_EXERCISE PROMPT_. Report how many lines of the data below contain "onCreate". Give nothing besides the number.

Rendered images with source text
--- START ---

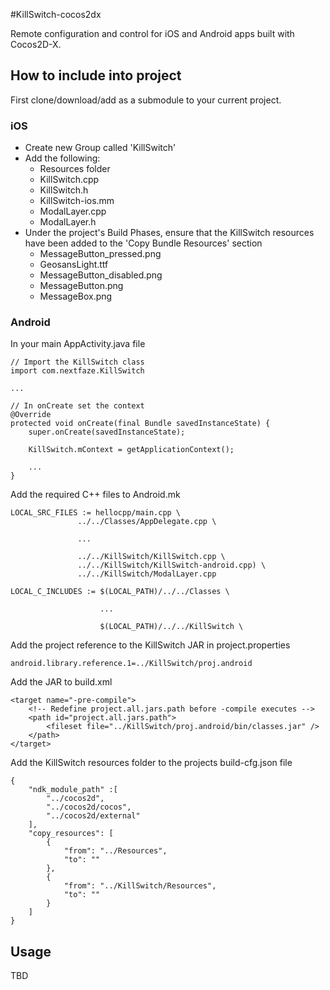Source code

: #KillSwitch-cocos2dx

Remote configuration and control for iOS and Android apps built with Cocos2D-X.


## How to include into project

First clone/download/add as a submodule to your current project.

### iOS

* Create new Group called 'KillSwitch'
* Add the following:
	* Resources folder
	* KillSwitch.cpp
	* KillSwitch.h
	* KillSwitch-ios.mm
	* ModalLayer.cpp
	* ModalLayer.h
* Under the project's Build Phases, ensure that the KillSwitch resources have been added to the 'Copy Bundle Resources' section
	* MessageButton_pressed.png
	* GeosansLight.ttf
	* MessageButton_disabled.png
	* MessageButton.png
	* MessageBox.png 

### Android
In your main AppActivity.java file
    
    // Import the KillSwitch class
    import com.nextfaze.KillSwitch
    
    ...
    
    // In onCreate set the context
    @Override
    protected void onCreate(final Bundle savedInstanceState) {
        super.onCreate(savedInstanceState);
        
        KillSwitch.mContext = getApplicationContext();
        
        ...
    }
    
Add the required C++ files to Android.mk

	LOCAL_SRC_FILES := hellocpp/main.cpp \
                   ../../Classes/AppDelegate.cpp \
                   
                   ...
                   
                   ../../KillSwitch/KillSwitch.cpp \
                   ../../KillSwitch/KillSwitch-android.cpp) \
                   ../../KillSwitch/ModalLayer.cpp

	LOCAL_C_INCLUDES := $(LOCAL_PATH)/../../Classes \
	
						...
	
						$(LOCAL_PATH)/../../KillSwitch \

Add the project reference to the KillSwitch JAR in project.properties

    android.library.reference.1=../KillSwitch/proj.android

Add the JAR to build.xml

    <target name="-pre-compile">
    	<!-- Redefine project.all.jars.path before -compile executes -->
     	<path id="project.all.jars.path">
			<fileset file="../KillSwitch/proj.android/bin/classes.jar" />
      	</path>   
	</target>

Add the KillSwitch resources folder to the projects build-cfg.json file

	{
		"ndk_module_path" :[
			"../cocos2d",
			"../cocos2d/cocos",
			"../cocos2d/external"
		],
		"copy_resources": [
			{
				"from": "../Resources",
				"to": ""
			},
			{
				"from": "../KillSwitch/Resources",
				"to": ""
			}
		]
	}

## Usage

TBD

--- END ---

_WRITTEN RESPONSE_. 3